Radio e giornali stanno già facendo confusione. Parlano di "false Ong", nel migliore dei casi (visto che così si chiama l'inchiesta) di “False Onlus”, anziché di società cooperative di comodo. Ma non possiamo fargliene un torto: la maionese è impazzita e indietro non si torna. È da buttare.
Pochi minuti dopo la notizia sull'operazione Fake Onlus, che ha mosso 100 militari della Guardia di Finanza, portato all'arresto di 11 persone e scoperchiato un sistema di illeciti sulla gestione dei migranti e contiguità con macrosistemi malavitosi, il Ministro dell'Interno è uscito con un suo comunicato stampa. Duro, ma nei tempi gisuti, quindi efficace. “Il business dell’immigrazione ha fatto gola ad alcune onlus di Lodi. Meno sbarchi e meno soldi per i professionisti dell’accoglienza: così risparmiamo, difendiamo l’Italia e investiamo per assumere più Forze dell’Ordine. La pacchia è finita”. E vabbé.
Giustamente Stefano Arduini ha richiamato il Governo a quello che gli compete, ben più dei tweet salviniani (leggi qui).
Ma il mondo del sociale? Quello che da domani inizierà, con le sue rappresentanze, il balletto dei distinguo, dei "non tutta l'erba è un fascio"? Per ora, il silenzio. Ma, attenzione, le mele marce, alla lunga, rovinano il cesto. Marco Dotti lo aveva scritto scritto esattamente un anno fa, prima dell'entrata in vigore del Decreto Sicurezza: dal sistema della gestione emergenziale dei migranti, ci si sganci subito o saranno guai.

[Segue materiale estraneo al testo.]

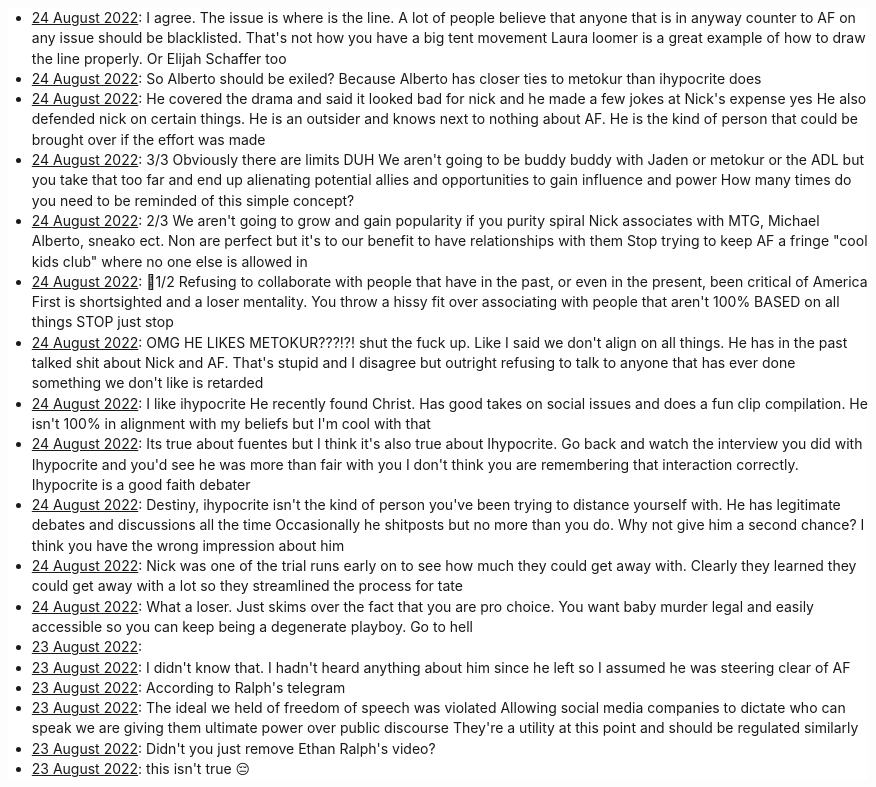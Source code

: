 * [24 August 2022](https://web.archive.org/web/20220824172042/https://twitter.com/FireRises_/status/1562489708512366592): I agree. The issue is where is the line. A lot of people believe that anyone that is in anyway counter to AF on any issue should be blacklisted. That's not how you have a big tent movement  Laura loomer is a great example of how to draw the line properly. Or Elijah Schaffer too 
* [24 August 2022](https://web.archive.org/web/20220824181252/https://twitter.com/FireRises_/status/1562485995194306567): So Alberto should be exiled? Because Alberto has closer ties to metokur than ihypocrite does 
* [24 August 2022](https://web.archive.org/web/20220824204044/https://twitter.com/FireRises_/status/1562485795469963266): He covered the drama and said it looked bad for nick and he made a few jokes at Nick's expense yes  He also defended nick on certain things. He is an outsider and knows next to nothing about AF. He is the kind of person that could be brought over if the effort was made 
* [24 August 2022](https://web.archive.org/web/20220824192114/https://twitter.com/FireRises_/status/1562484964494430208): 3/3 Obviously there are limits DUH  We aren't going to be buddy buddy with Jaden or metokur or the ADL but you take that too far and end up alienating potential allies and opportunities to gain influence and power  How many times do you need to be reminded of this simple concept? 
* [24 August 2022](https://web.archive.org/web/20220824192114/https://twitter.com/FireRises_/status/1562484964494430208): 2/3 We aren't going to grow and gain popularity if you purity spiral  Nick associates with MTG, Michael Alberto, sneako ect. Non are perfect but it's to our benefit to have relationships with them  Stop trying to keep AF a fringe "cool kids club" where no one else is allowed in 
* [24 August 2022](https://web.archive.org/web/20220824192114/https://twitter.com/FireRises_/status/1562484964494430208): 🧵1/2 Refusing to collaborate with people that have in the past, or even in the present, been critical of America First is shortsighted and a loser mentality.  You throw a hissy fit over associating with people that aren't 100% BASED on all things  STOP just stop 
* [24 August 2022](https://web.archive.org/web/20220824204044/https://twitter.com/FireRises_/status/1562485795469963266): OMG HE LIKES METOKUR???!?!   shut the fuck up. Like I said we don't align on all things. He has in the past talked shit about Nick and AF. That's stupid and I disagree but outright refusing to talk to anyone that has ever done something we don't like is retarded 
* [24 August 2022](https://web.archive.org/web/20220825173555/https://twitter.com/FireRises_/status/1562468561196421128): I like ihypocrite  He recently found Christ. Has good takes on social issues and does a fun clip compilation.  He isn't 100% in alignment with my beliefs but I'm cool with that 
* [24 August 2022](https://web.archive.org/web/20220825173555/https://twitter.com/FireRises_/status/1562468561196421128): Its true about fuentes but I think it's also true about Ihypocrite. Go back and watch the interview you did with Ihypocrite and you'd see he was more than fair with you  I don't think you are remembering that interaction correctly. Ihypocrite is a good faith debater 
* [24 August 2022](https://web.archive.org/web/20220824154605/https://twitter.com/FireRises_/status/1562466186993930241): Destiny, ihypocrite isn't the kind of person you've been trying to distance yourself with. He has legitimate debates and discussions all the time  Occasionally he shitposts but no more than you do. Why not give him a second chance? I think you have the wrong impression about him 
* [24 August 2022](https://web.archive.org/web/20220824032423/https://twitter.com/FireRises_/status/1562269901284249602): Nick was one of the trial runs early on to see how much they could get away with. Clearly they learned they could get away with a lot so they streamlined the process for tate 
* [24 August 2022](https://web.archive.org/web/20220824030406/https://twitter.com/FireRises_/status/1562241165625376768): What a loser. Just skims over the fact that you are pro choice. You want baby murder legal and easily accessible so you can keep being a degenerate playboy.  Go to hell 
* [23 August 2022](https://web.archive.org/web/20220823234433/https://twitter.com/FireRises_/status/1562224166228463616):  
* [23 August 2022](https://web.archive.org/web/20220823233359/https://twitter.com/FireRises_/status/1562221305591517184): I didn't know that. I hadn't heard anything about him since he left so I assumed he was steering clear of AF 
* [23 August 2022](https://web.archive.org/web/20220823233141/https://twitter.com/FireRises_/status/1562220940708106242): According to Ralph's telegram 
* [23 August 2022](https://web.archive.org/web/20220824010623/https://twitter.com/FireRises_/status/1562125559320047618): The ideal we held of freedom of speech was violated  Allowing social media companies to dictate who can speak we are giving them ultimate power over public discourse  They're a utility at this point and should be regulated similarly 
* [23 August 2022](https://web.archive.org/web/20220824114049/https://twitter.com/FireRises_/status/1562124249971580928): Didn't you just remove Ethan Ralph's video? 
* [23 August 2022](https://web.archive.org/web/20220823170731/https://twitter.com/FireRises_/status/1562123810488209408): this isn't true 😔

Eccoli, i guai. Come dicono a Londra: quando nella stanza c'è un ventilatore e qualcuno solleva del fango, il fango vola in faccia a tutti. Non resta, allora, che uscire dalla stanza ovvero: da un pantano che rischia di trascinare sul fondo un mondo di buone pratiche, di coerenza, di buona accoglienza e integrazione, di idealità e valore. Soprattutto nel sistema delle cooperative. False? Rispetto a cosa? Alla forma, alla struttura giuridica o allo scopo? E qual è, oggi, il nostro scopo?
Care coop, da questa stanza se ne esce in un solo modo: col pensiero. Sappiamo ripensare, ma ripensare a fondo il nostro sistema? Sappiamo farlo davvero? Ma, soprattutto, vogliamo? Vogliamo tornare a ragionare sul nostro scopo e sul nostro capitale narrativo?
Viviamo in un Paese che sembra tollerare solo banalità e semplificazioni. Non lasciamo al "male" il privilegio dell'intelligenza, e se possibile, come incita a fare il Vangelo, neppure quello della furbizia.
Noi stiamo mettendo in campo ambiti di formazione e di pensiero (si veda qui). Cominciamo prima che sia troppo tardi?